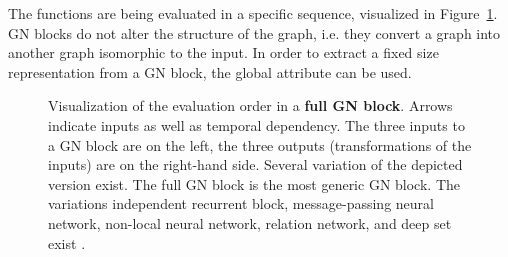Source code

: The functions are being evaluated in a specific sequence, visualized in Figure~\ref{fig:fullgraphblock}. GN blocks do not alter the structure of the graph, i.e. they convert a graph into another graph isomorphic to the input. In order to extract a fixed size representation from a GN block, the global attribute can be used.

\begin{figure}
    \centering

    \caption[Full GN block]{Visualization of the evaluation order in a \textbf{full GN block}. Arrows indicate inputs as well as temporal dependency. The three inputs to a GN block are on the left, the three outputs (transformations of the inputs) are on the right-hand side. Several variation of the depicted version exist. The full GN block is the most generic GN block. The variations independent recurrent block, message-passing neural network, non-local neural network, relation network, and deep set exist \cite{deepmind:graphnets}.}
    \label{fig:fullgraphblock}
\end{figure}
┄┄┄┄┄┄┄┄┄┄┄┄┄┄┄┄┄┄┄┄
Your task:
All records above must be output exactly as they stand, excluding pictures.

Reply to the exercise:
Source code

: The functions are being evaluated in a specific sequence, visualized in Figure~\ref{fig:fullgraphblock}. GN blocks do not alter the structure of the graph, i.e. they convert a graph into another graph isomorphic to the input. In order to extract a fixed size representation from a GN block, the global attribute can be used.

\begin{figure}
    \centering

    \caption[Full GN block]{Visualization of the evaluation order in a \textbf{full GN block}. Arrows indicate inputs as well as temporal dependency. The three inputs to a GN block are on the left, the three outputs (transformations of the inputs) are on the right-hand side. Several variation of the depicted version exist. The full GN block is the most generic GN block. The variations independent recurrent block, message-passing neural network, non-local neural network, relation network, and deep set exist \cite{deepmind:graphnets}.}
    \label{fig:fullgraphblock}
\end{figure}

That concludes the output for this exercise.